#### What you should do
Only lines that contain the word "status" are to be returned from the data below.

#### Input
◆ ◆ ◆ ◆ ◆
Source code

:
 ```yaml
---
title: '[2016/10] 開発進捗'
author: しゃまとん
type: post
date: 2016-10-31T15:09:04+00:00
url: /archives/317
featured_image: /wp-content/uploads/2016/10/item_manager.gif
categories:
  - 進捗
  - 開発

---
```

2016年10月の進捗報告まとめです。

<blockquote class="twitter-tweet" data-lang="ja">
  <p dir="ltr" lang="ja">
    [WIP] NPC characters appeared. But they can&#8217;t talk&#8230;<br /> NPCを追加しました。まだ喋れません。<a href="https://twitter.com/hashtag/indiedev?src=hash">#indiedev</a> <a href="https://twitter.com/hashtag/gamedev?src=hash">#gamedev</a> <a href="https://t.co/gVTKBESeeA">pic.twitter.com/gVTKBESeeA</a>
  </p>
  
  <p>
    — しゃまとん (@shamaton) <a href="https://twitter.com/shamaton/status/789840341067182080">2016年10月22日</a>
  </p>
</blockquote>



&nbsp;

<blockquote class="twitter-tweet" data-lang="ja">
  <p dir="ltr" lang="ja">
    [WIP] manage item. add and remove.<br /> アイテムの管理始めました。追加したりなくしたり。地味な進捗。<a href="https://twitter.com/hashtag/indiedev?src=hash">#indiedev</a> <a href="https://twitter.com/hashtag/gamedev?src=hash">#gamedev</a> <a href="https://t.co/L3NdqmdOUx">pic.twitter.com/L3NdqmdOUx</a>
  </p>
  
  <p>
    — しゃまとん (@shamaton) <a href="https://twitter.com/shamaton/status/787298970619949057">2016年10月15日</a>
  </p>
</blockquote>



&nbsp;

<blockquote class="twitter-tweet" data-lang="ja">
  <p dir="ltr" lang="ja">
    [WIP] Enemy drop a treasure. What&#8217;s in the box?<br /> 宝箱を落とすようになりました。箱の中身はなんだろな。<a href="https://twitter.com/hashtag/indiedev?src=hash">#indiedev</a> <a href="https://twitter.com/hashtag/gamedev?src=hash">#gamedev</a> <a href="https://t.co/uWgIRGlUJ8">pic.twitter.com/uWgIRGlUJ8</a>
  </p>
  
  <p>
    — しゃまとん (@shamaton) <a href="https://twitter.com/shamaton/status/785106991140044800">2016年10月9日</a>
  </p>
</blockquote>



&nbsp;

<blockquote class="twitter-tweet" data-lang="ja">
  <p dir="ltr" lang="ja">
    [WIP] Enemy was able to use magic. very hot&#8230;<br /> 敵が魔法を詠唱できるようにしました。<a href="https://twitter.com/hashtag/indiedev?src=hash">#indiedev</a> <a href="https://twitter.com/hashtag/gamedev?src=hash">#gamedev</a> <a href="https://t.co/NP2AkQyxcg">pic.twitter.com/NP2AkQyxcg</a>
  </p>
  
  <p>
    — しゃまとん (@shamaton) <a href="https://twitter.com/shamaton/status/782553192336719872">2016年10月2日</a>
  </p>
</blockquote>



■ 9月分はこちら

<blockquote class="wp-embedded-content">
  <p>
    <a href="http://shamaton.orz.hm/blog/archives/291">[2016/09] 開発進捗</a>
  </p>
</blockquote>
◆ ◆ ◆ ◆ ◆
#### Exercise response
    — しゃまとん (@shamaton) <a href="https://twitter.com/shamaton/status/789840341067182080">2016年10月22日</a>
    — しゃまとん (@shamaton) <a href="https://twitter.com/shamaton/status/787298970619949057">2016年10月15日</a>
    — しゃまとん (@shamaton) <a href="https://twitter.com/shamaton/status/785106991140044800">2016年10月9日</a>
    — しゃまとん (@shamaton) <a href="https://twitter.com/shamaton/status/782553192336719872">2016年10月2日</a>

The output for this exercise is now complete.